With regards web.config files, I belive that all the web.configs need to be same on each machine. I assume that in the case where we use the configsource attribute to separate sections into their own files..eg:

...
<pages configSource="App_Data\Configuration\pages.xml"/>
...

...that all these files also need to be the same. This certainly makes sense but does this work in a server farm? ie using the configSource links or would it be a better practice to have a single web.config in each app on each machine?

+1  A: 

I would recommend a single web.config for each application and each machine.

Kane
Do you recommend this because it results in only one file to update and keep synched across the servers? Are there any other benefits?
Mark Redman
Accepted as the logical choice.
Mark Redman
Sorry for not getting back to you mark. The reason that I'd have the configs separated is redundancy. If the files are shared on a network drive you have a single point of failure (for all web servers). There are also a number of security issues with configuration files on a network share. The last reason would be to allow each server different configuration behaviour (if required). Hope that helps.Kane
Kane
Hi Kane, I would definately not have config files on a share, indeed that would be a single point of failure.
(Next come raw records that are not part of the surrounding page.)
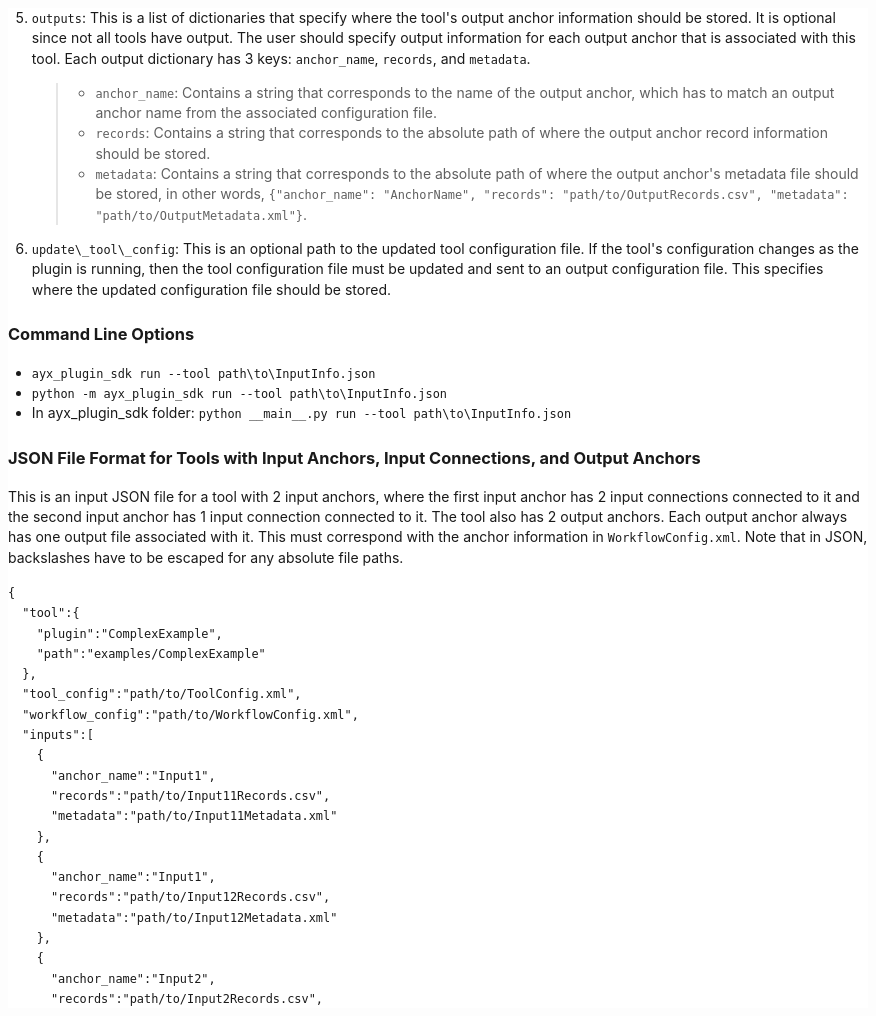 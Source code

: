 5.  `outputs`: This is a list of dictionaries that specify where the
    tool\'s output anchor information should be stored. It is optional
    since not all tools have output. The user should specify output
    information for each output anchor that is associated with this
    tool. Each output dictionary has 3 keys: `anchor_name`, `records`,
    and `metadata`.

    > -   `anchor_name`: Contains a string that corresponds to the name
    >     of the output anchor, which has to match an output anchor name
    >     from the associated configuration file.
    > -   `records`: Contains a string that corresponds to the absolute
    >     path of where the output anchor record information should be
    >     stored.
    > -   `metadata`: Contains a string that corresponds to the absolute
    >     path of where the output anchor\'s metadata file should be
    >     stored, in other words,
    >     `{"anchor_name": "AnchorName", "records": "path/to/OutputRecords.csv", "metadata": "path/to/OutputMetadata.xml"}`.

6.  `update\_tool\_config`: This is an optional path to the updated tool
    configuration file. If the tool\'s configuration changes as the
    plugin is running, then the tool configuration file must be updated
    and sent to an output configuration file. This specifies where the
    updated configuration file should be stored.

### Command Line Options

-   `ayx_plugin_sdk run --tool path\to\InputInfo.json`
-   `python -m ayx_plugin_sdk run --tool path\to\InputInfo.json`
-   In ayx\_plugin\_sdk folder:
    `python __main__.py run --tool path\to\InputInfo.json`

### JSON File Format for Tools with Input Anchors, Input Connections, and Output Anchors

This is an input JSON file for a tool with 2 input anchors, where the
first input anchor has 2 input connections connected to it and the
second input anchor has 1 input connection connected to it. The tool
also has 2 output anchors. Each output anchor always has one output file
associated with it. This must correspond with the anchor information in
`WorkflowConfig.xml`. Note that in JSON, backslashes have to be escaped
for any absolute file paths.

``` {.sourceCode .JSON}
{
  "tool":{
    "plugin":"ComplexExample",
    "path":"examples/ComplexExample"
  },
  "tool_config":"path/to/ToolConfig.xml",
  "workflow_config":"path/to/WorkflowConfig.xml",
  "inputs":[
    {
      "anchor_name":"Input1",
      "records":"path/to/Input11Records.csv",
      "metadata":"path/to/Input11Metadata.xml"
    },
    {
      "anchor_name":"Input1",
      "records":"path/to/Input12Records.csv",
      "metadata":"path/to/Input12Metadata.xml"
    },
    {
      "anchor_name":"Input2",
      "records":"path/to/Input2Records.csv",
``` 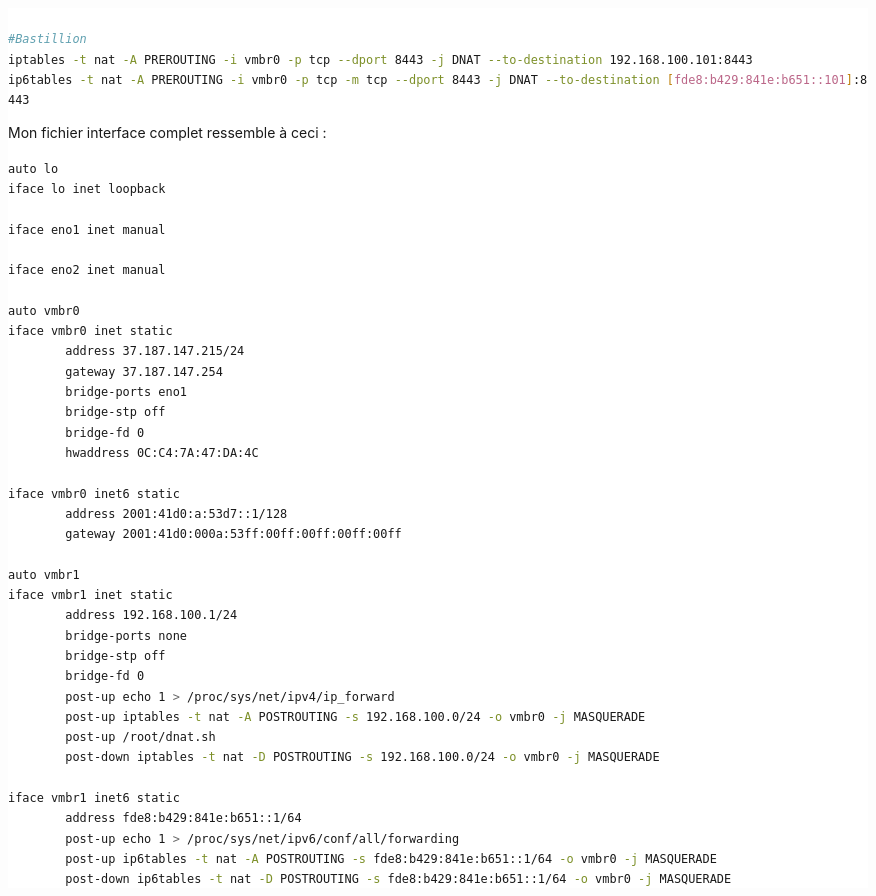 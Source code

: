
 ```bash

#Bastillion
iptables -t nat -A PREROUTING -i vmbr0 -p tcp --dport 8443 -j DNAT --to-destination 192.168.100.101:8443
ip6tables -t nat -A PREROUTING -i vmbr0 -p tcp -m tcp --dport 8443 -j DNAT --to-destination [fde8:b429:841e:b651::101]:8443
```

Mon fichier interface complet ressemble à ceci : 

```bash
auto lo
iface lo inet loopback

iface eno1 inet manual

iface eno2 inet manual

auto vmbr0
iface vmbr0 inet static
        address 37.187.147.215/24
        gateway 37.187.147.254
        bridge-ports eno1
        bridge-stp off
        bridge-fd 0
        hwaddress 0C:C4:7A:47:DA:4C

iface vmbr0 inet6 static
        address 2001:41d0:a:53d7::1/128
        gateway 2001:41d0:000a:53ff:00ff:00ff:00ff:00ff

auto vmbr1
iface vmbr1 inet static
        address 192.168.100.1/24
        bridge-ports none
        bridge-stp off
        bridge-fd 0
        post-up echo 1 > /proc/sys/net/ipv4/ip_forward
        post-up iptables -t nat -A POSTROUTING -s 192.168.100.0/24 -o vmbr0 -j MASQUERADE
        post-up /root/dnat.sh
        post-down iptables -t nat -D POSTROUTING -s 192.168.100.0/24 -o vmbr0 -j MASQUERADE

iface vmbr1 inet6 static
        address fde8:b429:841e:b651::1/64
        post-up echo 1 > /proc/sys/net/ipv6/conf/all/forwarding
        post-up ip6tables -t nat -A POSTROUTING -s fde8:b429:841e:b651::1/64 -o vmbr0 -j MASQUERADE
        post-down ip6tables -t nat -D POSTROUTING -s fde8:b429:841e:b651::1/64 -o vmbr0 -j MASQUERADE
```
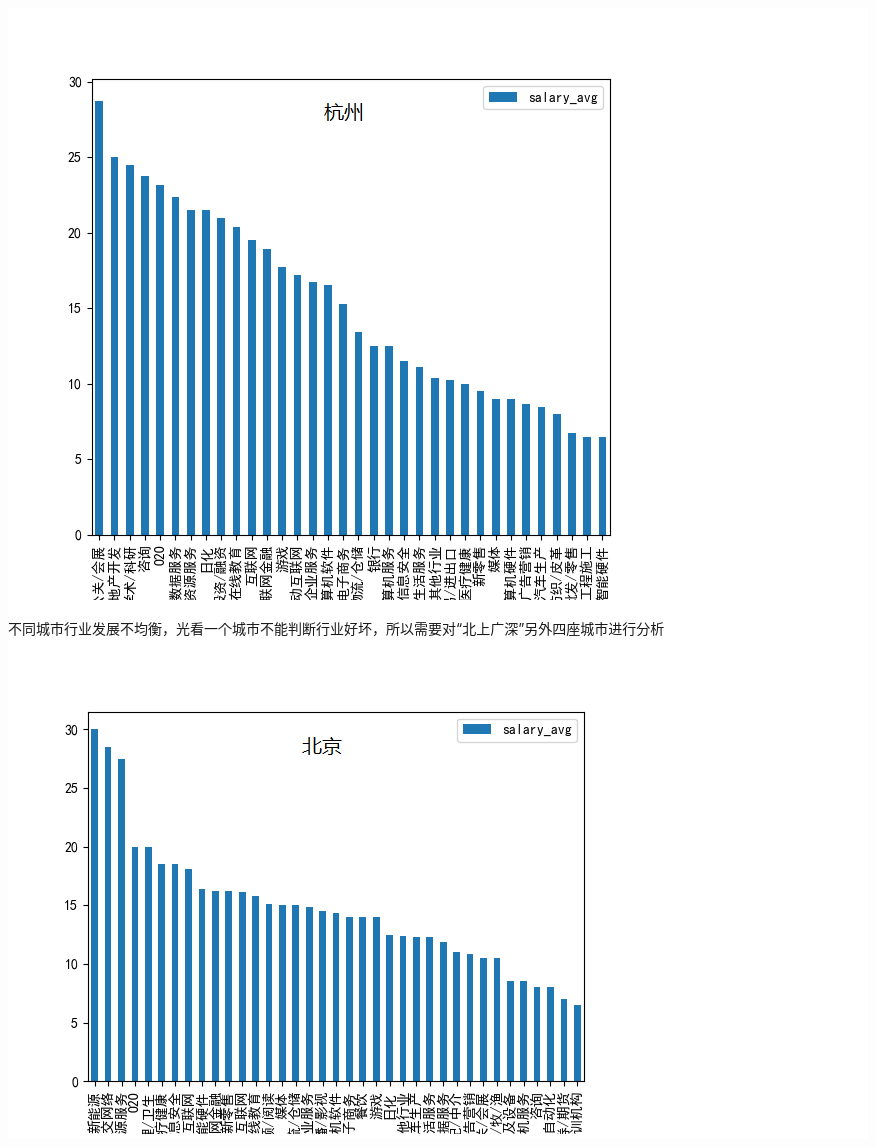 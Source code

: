 ![杭州](https://github.com/heinz-lxy/data-analysis/blob/master/BOSS%E7%9B%B4%E8%81%98%E6%95%B0%E6%8D%AE%E5%88%86%E6%9E%90/images/99917.jpg?raw=true)

不同城市行业发展不均衡，光看一个城市不能判断行业好坏，所以需要对“北上广深”另外四座城市进行分析

![北京](https://github.com/heinz-lxy/data-analysis/blob/master/BOSS%E7%9B%B4%E8%81%98%E6%95%B0%E6%8D%AE%E5%88%86%E6%9E%90/images/99789.jpg?raw=true) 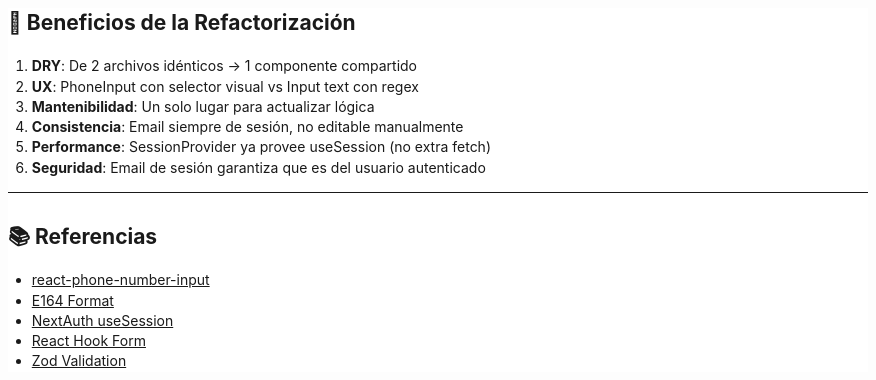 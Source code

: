 
## 🎯 Beneficios de la Refactorización

1. **DRY**: De 2 archivos idénticos → 1 componente compartido
2. **UX**: PhoneInput con selector visual vs Input text con regex
3. **Mantenibilidad**: Un solo lugar para actualizar lógica
4. **Consistencia**: Email siempre de sesión, no editable manualmente
5. **Performance**: SessionProvider ya provee useSession (no extra fetch)
6. **Seguridad**: Email de sesión garantiza que es del usuario autenticado

---

## 📚 Referencias

- [react-phone-number-input](https://www.npmjs.com/package/react-phone-number-input)
- [E164 Format](https://en.wikipedia.org/wiki/E.164)
- [NextAuth useSession](https://next-auth.js.org/getting-started/client#usesession)
- [React Hook Form](https://react-hook-form.com/)
- [Zod Validation](https://zod.dev/)

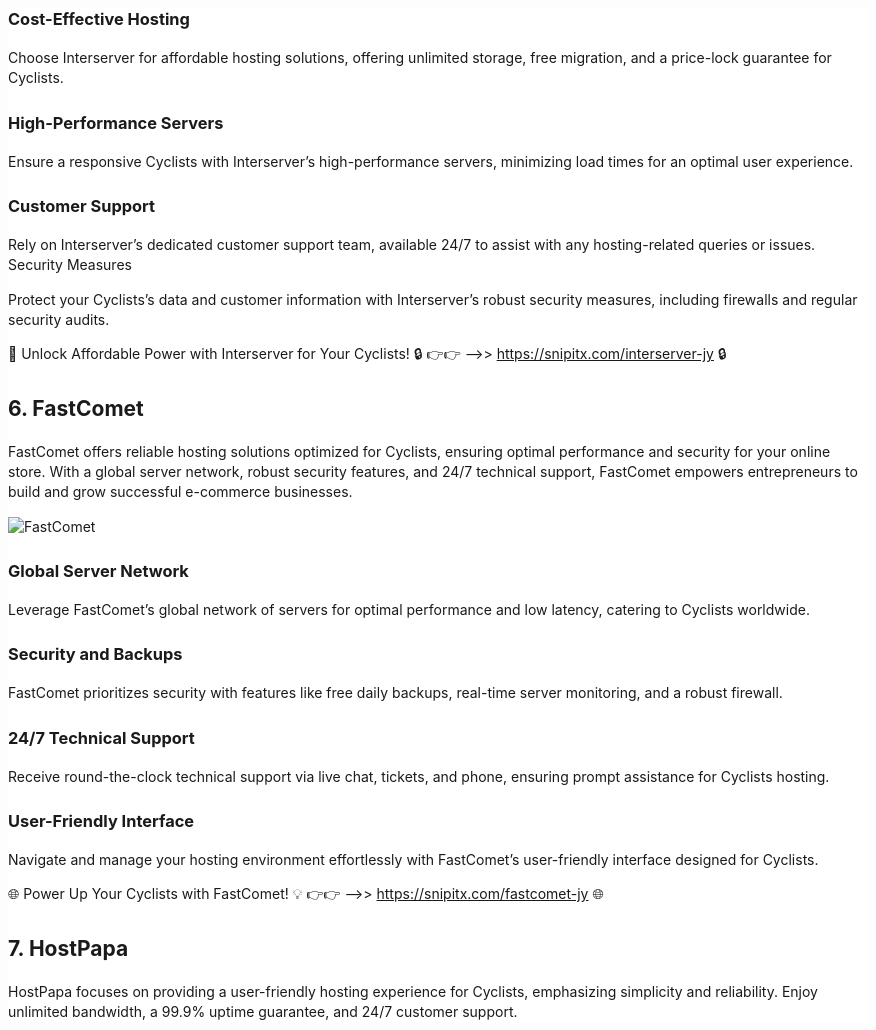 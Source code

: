 ### Cost-Effective Hosting
Choose Interserver for affordable hosting solutions, offering unlimited storage, free migration, and a price-lock guarantee for Cyclists.

### High-Performance Servers
Ensure a responsive Cyclists with Interserver’s high-performance servers, minimizing load times for an optimal user experience.

### Customer Support
Rely on Interserver’s dedicated customer support team, available 24/7 to assist with any hosting-related queries or issues.
Security Measures

Protect your Cyclists’s data and customer information with Interserver’s robust security measures, including firewalls and regular security audits.

💸 Unlock Affordable Power with Interserver for Your Cyclists! 🔒
👉👉 -->> https://snipitx.com/interserver-jy 🔒

## 6. FastComet

FastComet offers reliable hosting solutions optimized for Cyclists, ensuring optimal performance and security for your online store. With a global server network, robust security features, and 24/7 technical support, FastComet empowers entrepreneurs to build and grow successful e-commerce businesses.

![FastComet](https://i.imgur.com/7qgXuWp.png "FastComet Hosting")

### Global Server Network
Leverage FastComet’s global network of servers for optimal performance and low latency, catering to Cyclists worldwide.

### Security and Backups
FastComet prioritizes security with features like free daily backups, real-time server monitoring, and a robust firewall.

### 24/7 Technical Support
Receive round-the-clock technical support via live chat, tickets, and phone, ensuring prompt assistance for Cyclists hosting.

### User-Friendly Interface
Navigate and manage your hosting environment effortlessly with FastComet’s user-friendly interface designed for Cyclists.

🌐 Power Up Your Cyclists with FastComet! 💡
👉👉 -->> https://snipitx.com/fastcomet-jy 🌐

## 7. HostPapa

HostPapa focuses on providing a user-friendly hosting experience for Cyclists, emphasizing simplicity and reliability. Enjoy unlimited bandwidth, a 99.9% uptime guarantee, and 24/7 customer support.
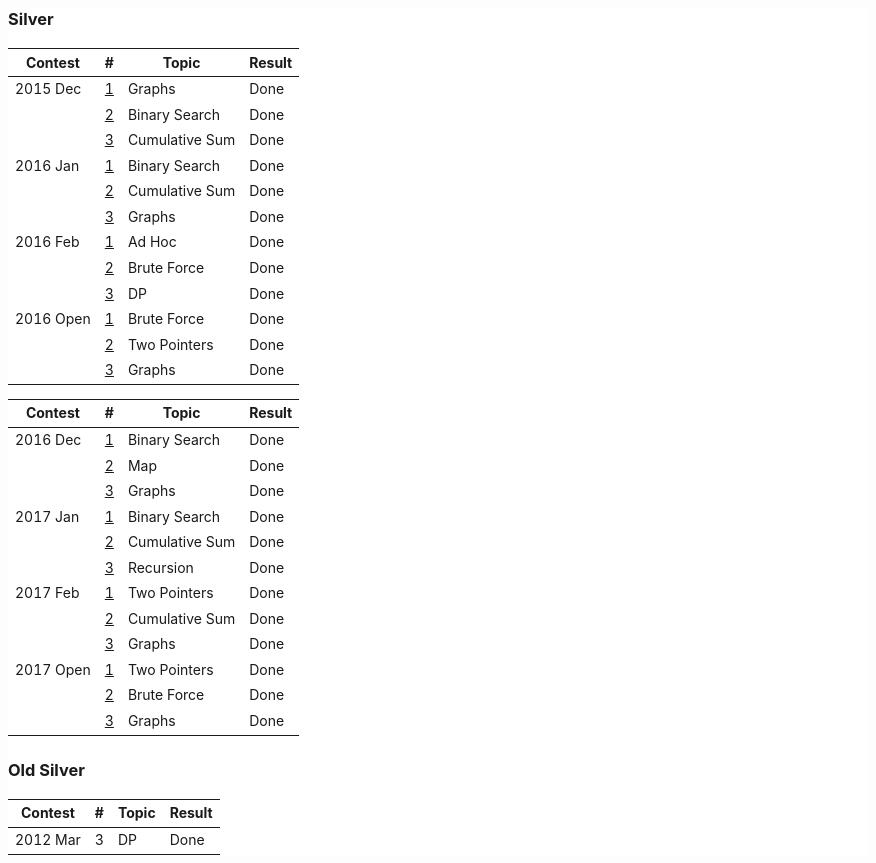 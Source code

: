 ###  Silver

| Contest         | #                          | Topic            | Result                 |
| ------------- | ------------------------------------- |---------------| ---------------------- |
| 2015 Dec | [1](http://www.usaco.org/index.php?page=viewproblem2&cpid=570) | Graphs | Done |
| | [2](http://www.usaco.org/index.php?page=viewproblem2&cpid=571) | Binary Search | Done |
| | [3](http://www.usaco.org/index.php?page=viewproblem2&cpid=572) | Cumulative Sum | Done |
| 2016 Jan | [1](http://www.usaco.org/index.php?page=viewproblem2&cpid=594) | Binary Search | Done |
| | [2](http://www.usaco.org/index.php?page=viewproblem2&cpid=595) | Cumulative Sum | Done |
| | [3](http://www.usaco.org/index.php?page=viewproblem2&cpid=596) | Graphs | Done |
| 2016 Feb | [1](http://www.usaco.org/index.php?page=viewproblem2&cpid=618) | Ad Hoc | Done |
| | [2](http://www.usaco.org/index.php?page=viewproblem2&cpid=619) | Brute Force | Done |
| | [3](http://www.usaco.org/index.php?page=viewproblem2&cpid=620) | DP | Done |
| 2016 Open | [1](http://www.usaco.org/index.php?page=viewproblem2&cpid=642) | Brute Force | Done |
| | [2](http://www.usaco.org/index.php?page=viewproblem2&cpid=643) | Two Pointers | Done |
| | [3](http://www.usaco.org/index.php?page=viewproblem2&cpid=644) | Graphs | Done |

| Contest         | #                          | Topic            | Result                 |
| ------------- | ------------------------------------- |---------------| ---------------------- |
| 2016 Dec | [1](http://www.usaco.org/index.php?page=viewproblem2&cpid=666) | Binary Search | Done |
| | [2](http://www.usaco.org/index.php?page=viewproblem2&cpid=667) | Map | Done |
| | [3](http://www.usaco.org/index.php?page=viewproblem2&cpid=668) | Graphs | Done |
| 2017 Jan | [1](http://www.usaco.org/index.php?page=viewproblem2&cpid=690) | Binary Search | Done |
| | [2](http://www.usaco.org/index.php?page=viewproblem2&cpid=691) | Cumulative Sum | Done |
| | [3](http://www.usaco.org/index.php?page=viewproblem2&cpid=692) | Recursion | Done |
| 2017 Feb | [1](http://www.usaco.org/index.php?page=viewproblem2&cpid=714) | Two Pointers | Done |
| | [2](http://www.usaco.org/index.php?page=viewproblem2&cpid=715) | Cumulative Sum | Done |
| | [3](http://www.usaco.org/index.php?page=viewproblem2&cpid=716) | Graphs | Done |
| 2017 Open | [1](http://www.usaco.org/index.php?page=viewproblem2&cpid=738) | Two Pointers | Done |
| | [2](http://www.usaco.org/index.php?page=viewproblem2&cpid=739) | Brute Force | Done |
| | [3](http://www.usaco.org/index.php?page=viewproblem2&cpid=740) | Graphs | Done |

### Old Silver

| Contest         | # | Topic            | Result                 |
| ------------- | ------------------------------------- |---------------| ---------------------- |
| 2012 Mar | 3 | DP | Done |
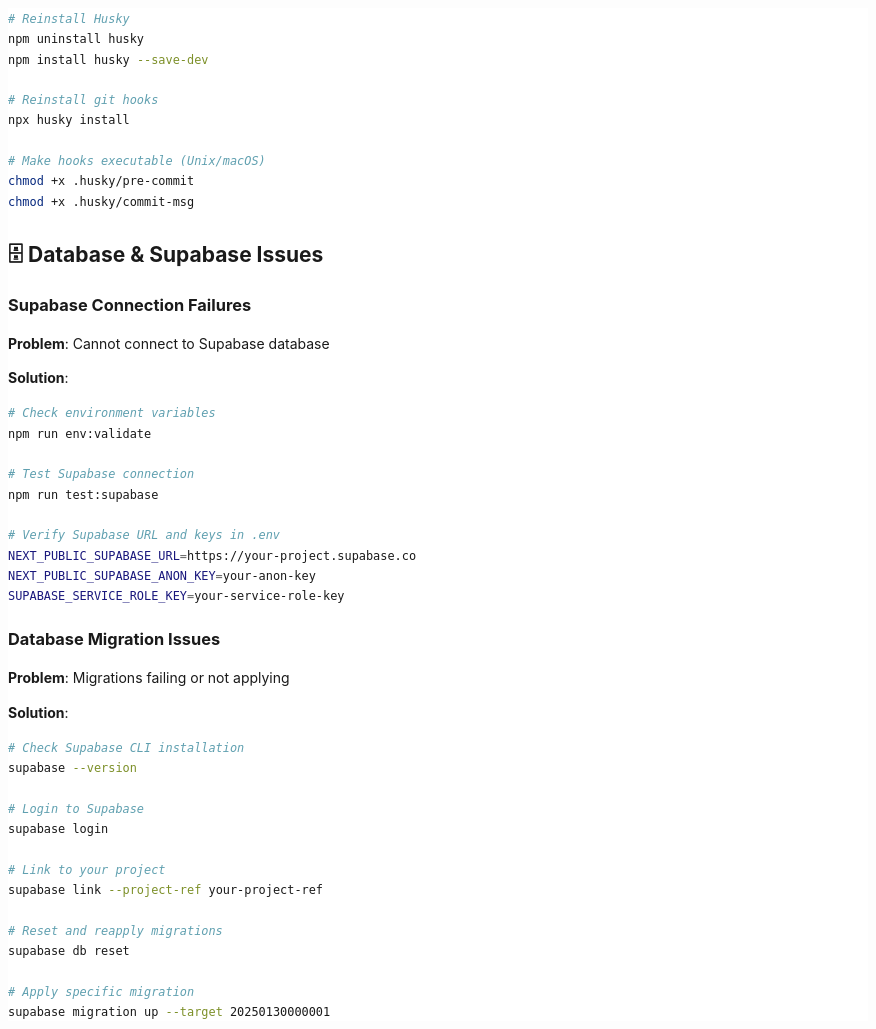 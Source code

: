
 ```bash
# Reinstall Husky
npm uninstall husky
npm install husky --save-dev

# Reinstall git hooks
npx husky install

# Make hooks executable (Unix/macOS)
chmod +x .husky/pre-commit
chmod +x .husky/commit-msg
```

## 🗄️ Database & Supabase Issues

### Supabase Connection Failures

**Problem**: Cannot connect to Supabase database

**Solution**:

```bash
# Check environment variables
npm run env:validate

# Test Supabase connection
npm run test:supabase

# Verify Supabase URL and keys in .env
NEXT_PUBLIC_SUPABASE_URL=https://your-project.supabase.co
NEXT_PUBLIC_SUPABASE_ANON_KEY=your-anon-key
SUPABASE_SERVICE_ROLE_KEY=your-service-role-key
```

### Database Migration Issues

**Problem**: Migrations failing or not applying

**Solution**:

```bash
# Check Supabase CLI installation
supabase --version

# Login to Supabase
supabase login

# Link to your project
supabase link --project-ref your-project-ref

# Reset and reapply migrations
supabase db reset

# Apply specific migration
supabase migration up --target 20250130000001
```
I mean I have a web.config in the root of the site and have split some of the sections into their own files (connectionstrings, appsettings, pages(usercontrols) etc. These are just located in the App_Data folder for security. I guess as long as they're the same it should be ok? and if I need to sync the applications and other files in a an automated process, a couple more configs doesnt matter. I cant see how different servers would need different configurations...yet?